=== Begin Enclosure ===

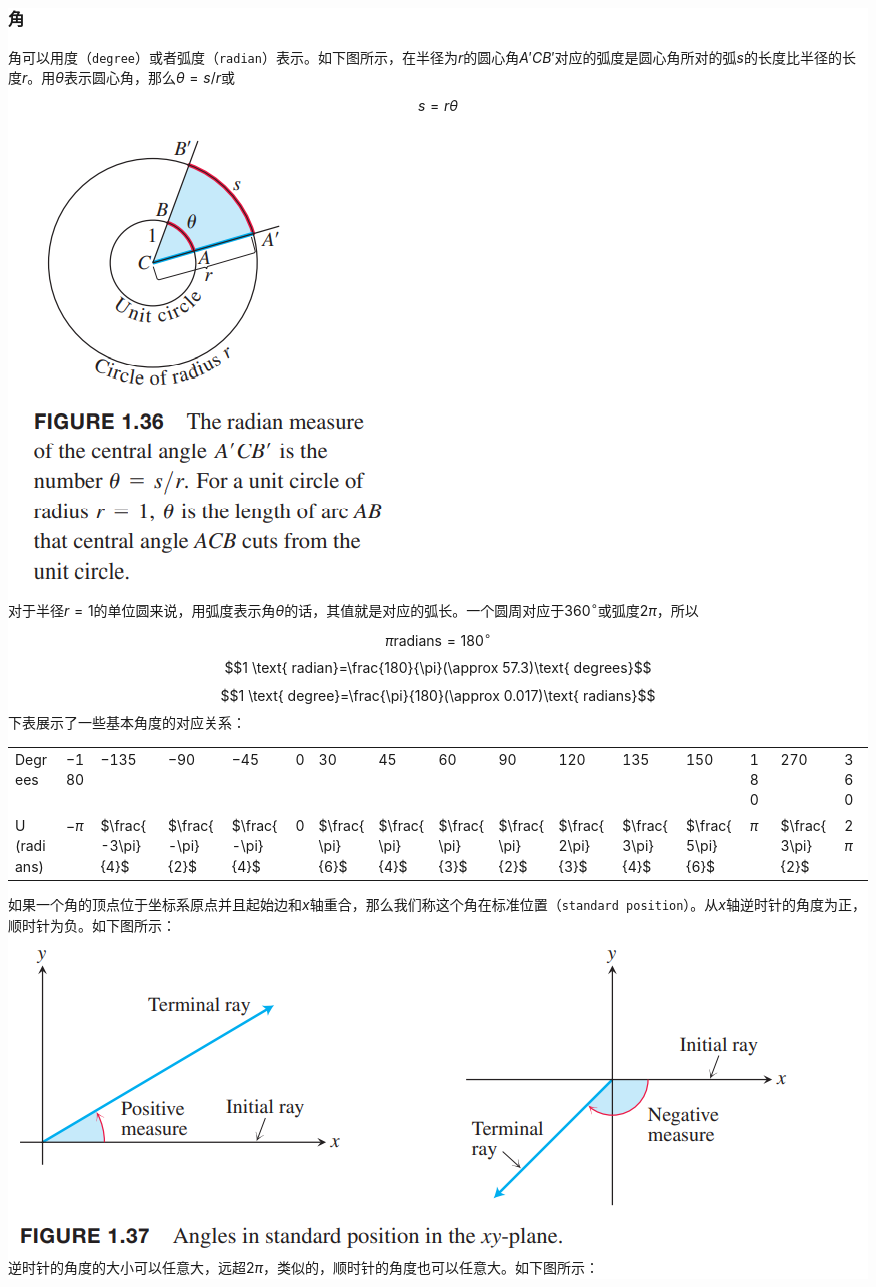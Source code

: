 ### 角
角可以用度（`degree`）或者弧度（`radian`）表示。如下图所示，在半径为$r$的圆心角$A'CB'$对应的弧度是圆心角所对的弧$s$的长度比半径的长度$r$。用$\theta$表示圆心角，那么$\theta=s/r$或
$$s=r\theta\tag{1}$$
![](030.010.png)  
对于半径$r=1$的单位圆来说，用弧度表示角$\theta$的话，其值就是对应的弧长。一个圆周对应于$360^\circ$或弧度$2\pi$，所以
$$\pi \text{radians}=180^\circ\tag{2}$$
$$1 \text{ radian}=\frac{180}{\pi}(\approx 57.3)\text{ degrees}$$
$$1 \text{ degree}=\frac{\pi}{180}(\approx 0.017)\text{ radians}$$
下表展示了一些基本角度的对应关系：

|||||||||||||||||
|--|--|--|--|--|--|--|--|--|--|--|--|--|--|--|--|
| Degrees | $-180$ | $-135$ | $-90$ | $-45$ | $0$ | $30$ | $45$ | $60$ | $90$ | $120$ | $135$ | $150$ | $180$ | $270$ | $360$ |
| U (radians) | $-\pi$ | $\frac{-3\pi}{4}$ | $\frac{-\pi}{2}$ | $\frac{-\pi}{4}$ | $0$ | $\frac{\pi}{6}$ | $\frac{\pi}{4}$ | $\frac{\pi}{3}$ | $\frac{\pi}{2}$ | $\frac{2\pi}{3}$ | $\frac{3\pi}{4}$ | $\frac{5\pi}{6}$ | $\pi$ | $\frac{3\pi}{2}$ | $2\pi$ |

如果一个角的顶点位于坐标系原点并且起始边和$x$轴重合，那么我们称这个角在标准位置（`standard position`）。从$x$轴逆时针的角度为正，顺时针为负。如下图所示：  
![](030.020.png)  
逆时针的角度的大小可以任意大，远超$2\pi$，类似的，顺时针的角度也可以任意大。如下图所示：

=== End Enclosure ===

→ **EXERCISE AIM**
Repeat all the material exactly, but keep pictures out of the copy.

→ **EXERCISE OUTPUT**
Source code

: ### 角
角可以用度（`degree`）或者弧度（`radian`）表示。如下图所示，在半径为$r$的圆心角$A'CB'$对应的弧度是圆心角所对的弧$s$的长度比半径的长度$r$。用$\theta$表示圆心角，那么$\theta=s/r$或
$$s=r\theta\tag{1}$$
![](030.010.png)  
对于半径$r=1$的单位圆来说，用弧度表示角$\theta$的话，其值就是对应的弧长。一个圆周对应于$360^\circ$或弧度$2\pi$，所以
$$\pi \text{radians}=180^\circ\tag{2}$$
$$1 \text{ radian}=\frac{180}{\pi}(\approx 57.3)\text{ degrees}$$
$$1 \text{ degree}=\frac{\pi}{180}(\approx 0.017)\text{ radians}$$
下表展示了一些基本角度的对应关系：

|||||||||||||||||
|--|--|--|--|--|--|--|--|--|--|--|--|--|--|--|--|
| Degrees | $-180$ | $-135$ | $-90$ | $-45$ | $0$ | $30$ | $45$ | $60$ | $90$ | $120$ | $135$ | $150$ | $180$ | $270$ | $360$ |
| U (radians) | $-\pi$ | $\frac{-3\pi}{4}$ | $\frac{-\pi}{2}$ | $\frac{-\pi}{4}$ | $0$ | $\frac{\pi}{6}$ | $\frac{\pi}{4}$ | $\frac{\pi}{3}$ | $\frac{\pi}{2}$ | $\frac{2\pi}{3}$ | $\frac{3\pi}{4}$ | $\frac{5\pi}{6}$ | $\pi$ | $\frac{3\pi}{2}$ | $2\pi$ |

如果一个角的顶点位于坐标系原点并且起始边和$x$轴重合，那么我们称这个角在标准位置（`standard position`）。从$x$轴逆时针的角度为正，顺时针为负。如下图所示：  
![](030.020.png)  
逆时针的角度的大小可以任意大，远超$2\pi$，类似的，顺时针的角度也可以任意大。如下图所示：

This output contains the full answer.